> What you have to do:
Copy out all lines in the material below that contain the string "article".

> Stored data:
--

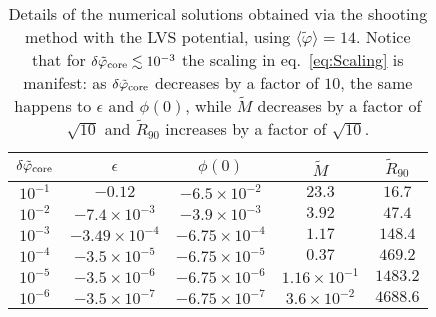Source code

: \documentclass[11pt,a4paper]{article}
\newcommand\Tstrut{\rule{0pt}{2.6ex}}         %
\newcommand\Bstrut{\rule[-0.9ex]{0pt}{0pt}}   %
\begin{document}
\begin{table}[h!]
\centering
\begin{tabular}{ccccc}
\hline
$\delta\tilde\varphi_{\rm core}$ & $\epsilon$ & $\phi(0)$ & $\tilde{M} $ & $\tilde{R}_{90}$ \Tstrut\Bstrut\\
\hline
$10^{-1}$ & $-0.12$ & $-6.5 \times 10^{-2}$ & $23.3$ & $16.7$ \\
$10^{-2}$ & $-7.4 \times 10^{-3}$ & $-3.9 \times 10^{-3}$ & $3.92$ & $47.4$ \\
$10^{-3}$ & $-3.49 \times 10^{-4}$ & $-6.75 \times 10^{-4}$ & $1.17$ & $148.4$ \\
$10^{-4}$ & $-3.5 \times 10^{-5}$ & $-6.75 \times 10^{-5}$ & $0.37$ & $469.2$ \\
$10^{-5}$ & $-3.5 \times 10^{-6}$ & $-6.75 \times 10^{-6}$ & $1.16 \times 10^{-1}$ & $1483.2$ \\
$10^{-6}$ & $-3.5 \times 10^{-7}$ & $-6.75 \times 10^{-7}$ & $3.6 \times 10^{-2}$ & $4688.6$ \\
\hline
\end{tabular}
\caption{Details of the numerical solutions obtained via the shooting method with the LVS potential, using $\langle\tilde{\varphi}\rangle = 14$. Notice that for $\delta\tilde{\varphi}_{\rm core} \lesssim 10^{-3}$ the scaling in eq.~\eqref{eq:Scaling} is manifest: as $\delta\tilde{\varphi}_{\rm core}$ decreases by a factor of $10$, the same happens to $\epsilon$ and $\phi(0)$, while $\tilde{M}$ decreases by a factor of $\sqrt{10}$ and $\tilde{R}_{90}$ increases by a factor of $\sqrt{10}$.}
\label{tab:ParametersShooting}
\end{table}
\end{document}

--

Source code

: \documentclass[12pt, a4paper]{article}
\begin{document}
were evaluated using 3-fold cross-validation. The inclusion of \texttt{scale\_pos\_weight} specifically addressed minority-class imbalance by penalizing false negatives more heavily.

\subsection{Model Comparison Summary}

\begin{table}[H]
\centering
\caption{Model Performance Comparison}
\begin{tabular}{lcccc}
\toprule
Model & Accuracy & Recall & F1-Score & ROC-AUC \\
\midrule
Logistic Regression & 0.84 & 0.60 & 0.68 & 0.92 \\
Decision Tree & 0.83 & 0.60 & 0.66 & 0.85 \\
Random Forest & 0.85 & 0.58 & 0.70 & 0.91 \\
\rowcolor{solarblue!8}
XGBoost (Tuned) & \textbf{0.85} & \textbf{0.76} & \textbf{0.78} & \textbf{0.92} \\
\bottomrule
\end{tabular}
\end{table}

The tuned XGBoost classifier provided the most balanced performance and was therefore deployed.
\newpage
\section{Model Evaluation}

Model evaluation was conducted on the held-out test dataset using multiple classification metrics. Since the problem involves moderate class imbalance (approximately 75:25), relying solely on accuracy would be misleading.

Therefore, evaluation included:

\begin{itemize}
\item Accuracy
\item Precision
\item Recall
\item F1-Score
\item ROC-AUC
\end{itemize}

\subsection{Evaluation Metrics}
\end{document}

--

> Answer to this task:
: \documentclass[11pt,a4paper]{article}
: \documentclass[12pt, a4paper]{article}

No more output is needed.